Although Gillian Anderson has said she will not be returning to reprise her Dana Scully character, there are plenty of hooks here upon which a series reboot could be mounted. We true X-Philes will only accept a season finale, and never a series finale.  If Fox Television is sold to Disney as is apparently in the works, we might even learn of a connection between alien-infused William and Disney’s character Stitch…”The impossible is happening, Mulder…”



“The Terror” is Coming!

March 19, 2018

I love creepy stuff, and there’s so little of it that’s done really well!  For this reason, I’m really looking forward to The Terror, an upcoming horror series on the AMC network. Based on a novel by Dan Simmons and the ill-fated real life Franklin Expedition, The Terror looks like wonderful stuff indeed.  

Incorporating elements of the movies The Thing with Alien and the rich period atmospherics and fine acting of the Penny Dreadful tv series, The Terror has it all.  It kind of combines a real-life historical event, the Franklin Expedition, with a horror/fantasy overlay.
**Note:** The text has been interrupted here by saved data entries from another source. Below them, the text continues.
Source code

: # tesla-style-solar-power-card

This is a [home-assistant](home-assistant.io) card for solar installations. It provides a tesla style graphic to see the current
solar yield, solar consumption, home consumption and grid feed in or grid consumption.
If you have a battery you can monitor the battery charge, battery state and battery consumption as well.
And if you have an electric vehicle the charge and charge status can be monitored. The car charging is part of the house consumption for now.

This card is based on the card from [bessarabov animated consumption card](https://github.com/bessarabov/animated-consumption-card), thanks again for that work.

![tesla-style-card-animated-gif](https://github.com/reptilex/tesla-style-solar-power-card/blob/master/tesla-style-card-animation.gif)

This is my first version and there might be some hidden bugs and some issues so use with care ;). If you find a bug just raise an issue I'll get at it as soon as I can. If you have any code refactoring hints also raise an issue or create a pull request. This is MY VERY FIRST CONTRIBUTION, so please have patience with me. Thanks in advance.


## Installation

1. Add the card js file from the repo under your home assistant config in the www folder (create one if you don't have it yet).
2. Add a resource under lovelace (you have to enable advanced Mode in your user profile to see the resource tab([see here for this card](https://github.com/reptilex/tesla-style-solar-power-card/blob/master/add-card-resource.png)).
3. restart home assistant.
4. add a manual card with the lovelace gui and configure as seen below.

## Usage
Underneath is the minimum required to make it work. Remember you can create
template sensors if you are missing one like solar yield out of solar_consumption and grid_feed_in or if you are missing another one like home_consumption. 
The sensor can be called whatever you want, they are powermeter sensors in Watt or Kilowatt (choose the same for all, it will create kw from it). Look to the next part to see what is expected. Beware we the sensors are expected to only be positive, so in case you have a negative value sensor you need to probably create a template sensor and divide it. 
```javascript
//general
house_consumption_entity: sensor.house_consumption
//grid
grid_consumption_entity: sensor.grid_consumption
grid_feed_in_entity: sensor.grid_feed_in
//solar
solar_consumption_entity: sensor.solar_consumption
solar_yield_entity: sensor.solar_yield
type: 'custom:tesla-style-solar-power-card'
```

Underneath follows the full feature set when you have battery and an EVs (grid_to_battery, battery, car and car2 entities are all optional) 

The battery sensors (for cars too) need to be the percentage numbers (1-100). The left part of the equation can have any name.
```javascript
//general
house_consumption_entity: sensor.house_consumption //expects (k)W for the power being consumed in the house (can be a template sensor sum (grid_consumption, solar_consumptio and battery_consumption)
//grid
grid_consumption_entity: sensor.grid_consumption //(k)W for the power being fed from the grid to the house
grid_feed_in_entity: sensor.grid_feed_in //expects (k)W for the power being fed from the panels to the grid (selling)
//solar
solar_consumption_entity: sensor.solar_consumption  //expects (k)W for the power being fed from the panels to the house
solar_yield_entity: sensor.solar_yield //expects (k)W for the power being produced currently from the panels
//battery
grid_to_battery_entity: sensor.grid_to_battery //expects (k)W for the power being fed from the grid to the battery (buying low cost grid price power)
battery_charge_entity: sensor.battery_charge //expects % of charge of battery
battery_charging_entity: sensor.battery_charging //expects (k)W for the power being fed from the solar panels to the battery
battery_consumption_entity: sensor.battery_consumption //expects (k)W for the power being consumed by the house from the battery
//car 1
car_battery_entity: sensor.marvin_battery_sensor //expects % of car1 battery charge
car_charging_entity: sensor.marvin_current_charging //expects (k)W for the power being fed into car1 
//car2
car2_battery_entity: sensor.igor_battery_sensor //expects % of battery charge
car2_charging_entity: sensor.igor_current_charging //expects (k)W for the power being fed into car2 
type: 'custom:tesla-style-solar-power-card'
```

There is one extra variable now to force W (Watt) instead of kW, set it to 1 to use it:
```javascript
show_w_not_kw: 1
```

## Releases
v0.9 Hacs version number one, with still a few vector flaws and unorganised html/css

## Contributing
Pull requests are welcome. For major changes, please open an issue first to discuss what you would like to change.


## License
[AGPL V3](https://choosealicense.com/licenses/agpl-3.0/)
This kind of thing has been done in a lot of sci fi/alternative history fiction, and has lately been seen in films like Abraham Lincoln:  Vampire Hunter.

Now the ill-fated Franklin Expedition was real stuff which was kicked off in 1845 when the HMS Erebus and HMS Terror left England in search of a segment of the Northwest Passage, a kind of 19th century wormhole which it was felt would convey trade to the Orient.  The vessels, advanced for their day, became hopelessly ice-locked in the Canadian Arctic, forcing their crews to abandon ship and walk in search of a settlement.  They faced slow and miserable deaths from exposure, starvation, and lead poisoning caused by their badly-canned food.  All 129 souls on board the ships died from their ordeal.

In the television horror drama, the Royal Navy expedition instead of finding the Northwest Passage discovers a cunning, monstrous gothic-style predator who stalks the crew in a game of survival which could impact the region and its indigenous people forever.  For a tale of frozen wastes, sailing ships, and Arctic monsters I’m booking passage on The Terror for sure!